Prosecutor fires chief deputy

BY BRIAN KELLY AND GAYLE SARAN

South Whidbey Record

Island County Prosecuting Attorney Greg Banks fired Chief Criminal Deputy Prosecutor Steve Selby Monday morning.

The dismissal came on the heels of Selby's Friday announcement that he would run against Banks for county prosecutor in the fall election.

"Regrettably, I have had to terminate my chief criminal deputy's employment with this office," Banks said in a statement released to the media Monday morning.

"The partnership between an elected prosecutor and his chief deputy must be built on trust and loyalty. Without that foundation they cannot work together effectively," Banks said.

Selby, a Republican, announced his candidacy for the prosecutor's job on April 14.

Banks, a Democrat, said last week he would seek another term.

Selby, 54, has been the county’s chief criminal deputy prosecutor since 1998.

Last week, he harshly criticized Banks as a "micro-manager," and also blamed Banks for high employee turnover in the prosecutor's office and for soured relations with local law enforcement officials and with the attorneys and staff in the prosecutor's office.

Selby's dismissal was not completely unexpected. There was talk Monday around the county campus in Coupeville among county employees that he may be fired.

Selby himself raised the possibility when announcing his candidacy last week.

"I realize I could be fired for taking this step, but it's time to bring about change," Selby said on Friday.

Banks said Selby had 14 pending cases. Those cases will now be assigned to Banks and other deputies in the prosecutor's office.

"Mr. Selby's abrupt actions have disrupted the office," Banks said. "In an office this size, we can only succeed in our mission if all oars are pulling in the same direction. It is necessary now to heal any rifts he created and restore the public's confidence. Fortunately, I know I have a dedicated staff that can do so, regardless of whom they support in the election."

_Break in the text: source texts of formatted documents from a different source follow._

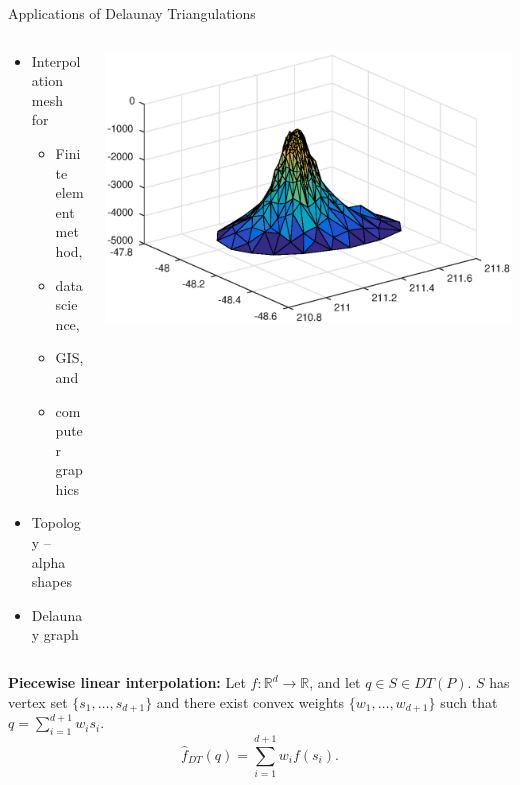 \documentclass[xcolor=dvipsnames]{beamer}
\begin{document}
\begin{frame}{Applications of Delaunay Triangulations}
\begin{columns}
\begin{column}{.48\textwidth}
\begin{itemize}
\item Interpolation mesh for
\begin{itemize}
\item Finite element method,
\item data science,
\item GIS, and
\item computer graphics
\end{itemize}
\item Topology -- alpha shapes
\item Delaunay graph
\end{itemize}
\end{column}
\begin{column}{.48\textwidth}
\hbox{\includegraphics[width=\textwidth]{seamount.eps}}
\end{column}
\end{columns}
\bigskip
\pause
{\bf Piecewise linear interpolation:}
Let $f : \mathbb{R}^d \rightarrow \mathbb{R}$, and let $q \in S \in DT(P)$.
$S$ has vertex set $\{s_1, \ldots, s_{d+1}\}$ and there exist convex weights
$\{w_1, \ldots, w_{d+1}\}$ such that $q = \sum_{i=1}^{d+1} w_i s_i$.
$$
{\hat f}_{DT}(q) = \sum_{i=1}^{d+1} w_i f(s_i).
$$
\end{frame}
\end{document}
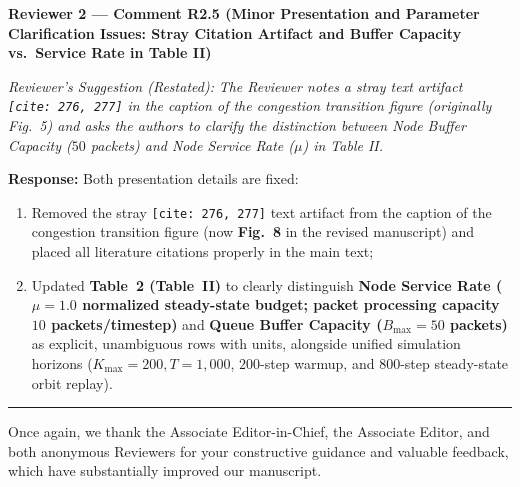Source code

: \documentclass[11pt,a4paper]{article}
\newcommand{\cbox}[2]{%
  \vspace{0.6em}\noindent\textbf{#1}\par\smallskip
  \noindent\textit{Reviewer's Suggestion (Restated):} \textit{#2}\par\smallskip
}
\begin{document}
\hrulefill

\cbox{Reviewer 2 --- Comment R2.5 (Minor Presentation and Parameter Clarification Issues: Stray Citation Artifact and Buffer Capacity vs.\ Service Rate in Table II)}{The Reviewer notes a stray text artifact \texttt{[cite:\ 276, 277]} in the caption of the congestion transition figure (originally Fig.~5) and asks the authors to clarify the distinction between Node Buffer Capacity ($50$ packets) and Node Service Rate ($\mu$) in Table II.}

\noindent\textbf{Response:} Both presentation details are fixed:
\begin{enumerate}[leftmargin=1.8em]
    \item Removed the stray \texttt{[cite:\ 276, 277]} text artifact from the caption of the congestion transition figure (now \textbf{Fig.~8} in the revised manuscript) and placed all literature citations properly in the main text;
    \item Updated \textbf{Table~2 (Table~II)} to clearly distinguish \textbf{Node Service Rate ($\mu = 1.0$ normalized steady-state budget; packet processing capacity $10$ packets/timestep)} and \textbf{Queue Buffer Capacity ($B_{\max} = 50$ packets)} as explicit, unambiguous rows with units, alongside unified simulation horizons ($K_{\max}=200, T=1{,}000$, $200$-step warmup, and $800$-step steady-state orbit replay).
\end{enumerate}

\vspace{1em}
\hrule
\vspace{0.5em}
Once again, we thank the Associate Editor-in-Chief, the Associate Editor, and both anonymous Reviewers for your constructive guidance and valuable feedback, which have substantially improved our manuscript.
\end{document}
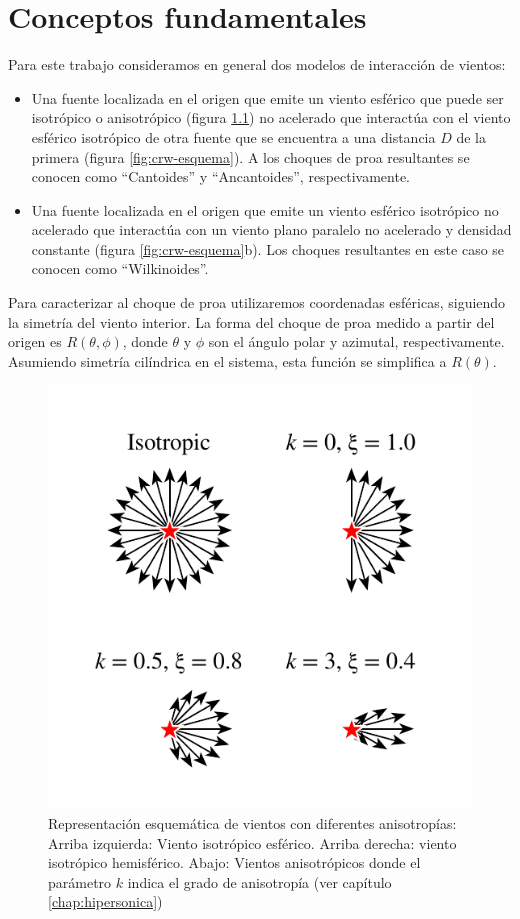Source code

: \chapter{Conceptos fundamentales}
\label{sec:Modelo-generico}
Para este trabajo consideramos en general dos modelos de interacción de vientos:
\begin{itemize}
\item Una fuente localizada en el origen que emite un viento esférico que puede ser isotrópico o anisotrópico (figura \ref{fig:isotropic-aniso}) no acelerado que interactúa con el viento esférico isotrópico de otra fuente que se encuentra a una distancia $D$ de la primera (figura \ref{fig:crw-esquema}). A los choques de proa resultantes se conocen como ``Cantoides'' y ``Ancantoides'', respectivamente.
\item Una fuente localizada en el origen que emite un viento esférico isotrópico no acelerado que interactúa con un viento plano paralelo no acelerado y densidad constante (figura \ref{fig:crw-esquema}b). Los choques resultantes en este caso se conocen como ``Wilkinoides''.
\end{itemize}
Para caracterizar al choque de proa utilizaremos coordenadas esféricas, siguiendo la simetría del viento interior. La forma del choque de proa medido a partir del origen es $R(\theta, \phi)$, donde $\theta$ y $\phi$ son el ángulo polar y azimutal, respectivamente. Asumiendo simetría cilíndrica en el sistema, esta función se simplifica a $R(\theta)$.
\begin{figure}
  \includegraphics[width=0.5\linewidth]{./Figures/anisotropic-arrows}
  \caption{Representación esquemática de vientos con diferentes anisotropías: Arriba izquierda: Viento isotrópico esférico. Arriba derecha: viento isotrópico hemisférico. Abajo: Vientos anisotrópicos donde el parámetro $k$ indica el grado de anisotropía (ver capítulo \ref{chap:hipersonica})}
    \label{fig:isotropic-aniso}
\end{figure}
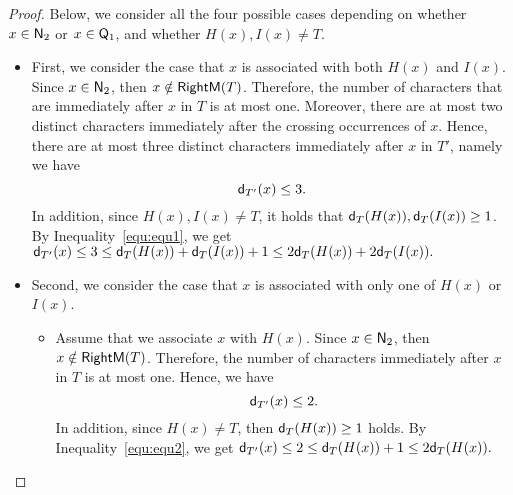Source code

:   \begin{proof}
    Below, we consider all the four possible cases depending on whether $x \in \mathsf{N}_{\mathrm{2}}$ or $x \in \mathsf{Q}_{\mathrm{1}}$, and whether $H(x), I(x) \neq T$. 

    \begin{itemize}
    \item
    First, we consider the case that $x$ is associated with both $H(x)$ and $I(x)$.
    Since $x \in \mathsf{N}_{\mathrm{2}}$, then
      $x \notin \mathsf{RightM}(T)$.
    Therefore, the number of characters that are immediately after $x$ in $T$ is at most one.
    Moreover, there are at most two distinct characters immediately after the crossing occurrences of $x$.
    Hence, there are at most three distinct characters immediately after $x$ in $T'$, namely we have 
    \begin{equation}\label{equ:equ1}
      \mathsf{d}_{T'}(x) \le 3.
    \end{equation}
    In addition, since ${H(x),I(x) \ne T}$, it holds that $\mathsf{d}_{T}(H(x)),\mathsf{d}_{T}(I(x)) \ge 1$.
    By Inequality~\ref{equ:equ1}, we get $\mathsf{d}_{T'}(x) \le 3 \le \mathsf{d}_{T}(H(x))+\mathsf{d}_{T}(I(x))+1 \le 2\mathsf{d}_{T}(H(x))+2\mathsf{d}_{T}(I(x)).$

    \item Second, we consider the case that $x$ is associated with only one of $H(x)$ or $I(x)$.
    \begin{itemize}
    \item
    Assume that we associate $x$ with $H(x)$.
    Since $x \in \mathsf{N}_{\mathrm{2}}$, then
      $x \notin \mathsf{RightM}(T)$.
    Therefore, the number of characters immediately after $x$ in $T$ is at most one.
    Hence, we have 
    \begin{equation}\label{equ:equ2}
      \mathsf{d}_{T'}(x) \le 2.
    \end{equation}
    In addition, since ${H(x) \ne T}$, then $\mathsf{d}_{T}(H(x)) \ge 1$ holds.
    By Inequality~\ref{equ:equ2}, we get $\mathsf{d}_{T'}(x) \le 2 \le \mathsf{d}_{T}(H(x))+1 \le 2\mathsf{d}_{T}(H(x)).$
    

\end{itemize}
\end{itemize}
\end{proof}
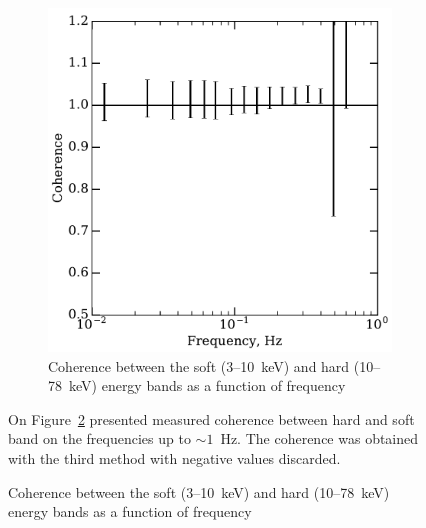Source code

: \begin{figure}
\begin{figure}
    \includegraphics[width=\columnwidth]{coherence_grs.pdf}
    \caption{Coherence between the soft (3--10~keV) and hard (10--78~keV) energy bands as a function of frequency} 
    \label{fig:coherence}
\end{figure}


On Figure~\ref{fig:coherence} presented measured coherence between hard and soft band on the frequencies up to $\sim1$~Hz. 
The coherence was obtained with the third method with negative values discarded. 




\end{figure}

Selby is a career prosecutor with over 25 years of experience.

From 1981 to 1985, he served as a lieutenant in the Navy's Judge Advocate General’s Corps. His last duty station was Naval Air Station Whidbey Island as a prosecutor with the Naval Legal Service Office.

After he completed his military service, Selby first served as assistant city attorney in Longview, Wash., then moved to California to be closer to his aging parents.

Selby ran a branch office of the Riverside County district attorney, supervising family support officers, attorneys and staff, as well as carrying a full caseload that included cases from the immediate community and crimes committed at Chuckawalla Valley State Prison.

Selby next served as assistant district attorney of Tehama County, Calif.